[Records from a data source]
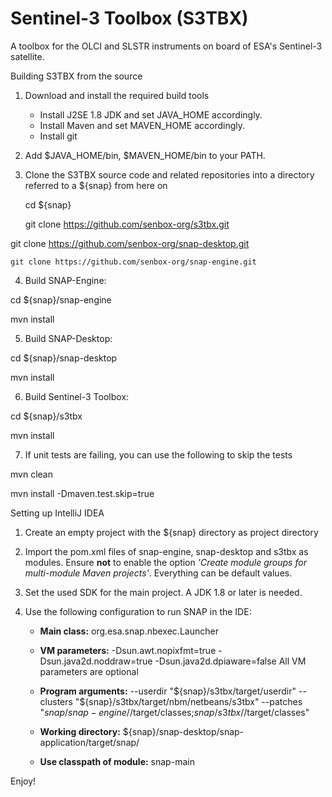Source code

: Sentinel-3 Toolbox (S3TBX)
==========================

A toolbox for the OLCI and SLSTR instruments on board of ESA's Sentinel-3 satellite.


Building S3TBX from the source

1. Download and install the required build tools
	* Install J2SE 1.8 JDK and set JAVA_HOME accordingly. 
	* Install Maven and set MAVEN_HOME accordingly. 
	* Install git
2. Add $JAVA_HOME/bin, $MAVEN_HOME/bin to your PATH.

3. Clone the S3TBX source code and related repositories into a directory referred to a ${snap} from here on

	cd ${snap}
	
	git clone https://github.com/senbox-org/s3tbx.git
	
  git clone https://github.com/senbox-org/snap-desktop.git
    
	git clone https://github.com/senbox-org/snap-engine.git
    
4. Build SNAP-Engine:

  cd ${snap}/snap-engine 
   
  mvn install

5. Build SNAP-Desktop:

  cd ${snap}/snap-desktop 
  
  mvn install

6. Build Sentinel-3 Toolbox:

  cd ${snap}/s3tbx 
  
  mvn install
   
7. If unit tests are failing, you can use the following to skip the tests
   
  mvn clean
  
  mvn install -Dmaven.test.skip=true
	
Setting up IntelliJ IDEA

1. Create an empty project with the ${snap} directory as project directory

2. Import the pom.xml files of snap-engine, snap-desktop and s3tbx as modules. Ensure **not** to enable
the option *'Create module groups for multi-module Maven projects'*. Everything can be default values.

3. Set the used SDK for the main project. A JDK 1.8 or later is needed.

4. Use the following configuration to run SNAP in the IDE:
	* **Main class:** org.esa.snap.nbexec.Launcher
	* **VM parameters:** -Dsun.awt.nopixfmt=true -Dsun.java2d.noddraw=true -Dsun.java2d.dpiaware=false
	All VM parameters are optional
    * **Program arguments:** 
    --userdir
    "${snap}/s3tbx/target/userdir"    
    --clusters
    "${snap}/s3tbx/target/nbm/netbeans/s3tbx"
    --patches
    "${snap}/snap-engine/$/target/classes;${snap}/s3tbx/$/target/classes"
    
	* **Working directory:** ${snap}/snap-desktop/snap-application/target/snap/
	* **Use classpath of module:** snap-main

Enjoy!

...

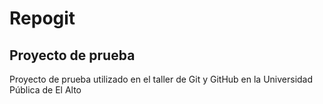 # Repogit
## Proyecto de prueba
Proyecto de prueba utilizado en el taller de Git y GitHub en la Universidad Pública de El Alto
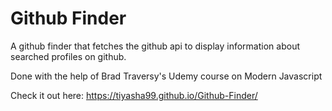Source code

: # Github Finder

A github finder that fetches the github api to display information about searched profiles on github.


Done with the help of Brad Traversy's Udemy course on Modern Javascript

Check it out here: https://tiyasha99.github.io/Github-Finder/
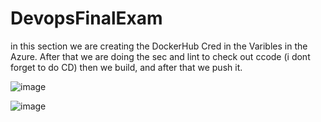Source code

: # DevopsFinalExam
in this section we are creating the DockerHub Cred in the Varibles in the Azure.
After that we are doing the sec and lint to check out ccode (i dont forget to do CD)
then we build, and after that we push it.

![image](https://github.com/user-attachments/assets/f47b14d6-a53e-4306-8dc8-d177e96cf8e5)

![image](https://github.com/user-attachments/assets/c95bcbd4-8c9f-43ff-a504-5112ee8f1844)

[WHAT IS BEING ASKED] Show the lines from the data above that contain the string "following".

[WORKED SOLUTION]
7. If unit tests are failing, you can use the following to skip the tests
4. Use the following configuration to run SNAP in the IDE:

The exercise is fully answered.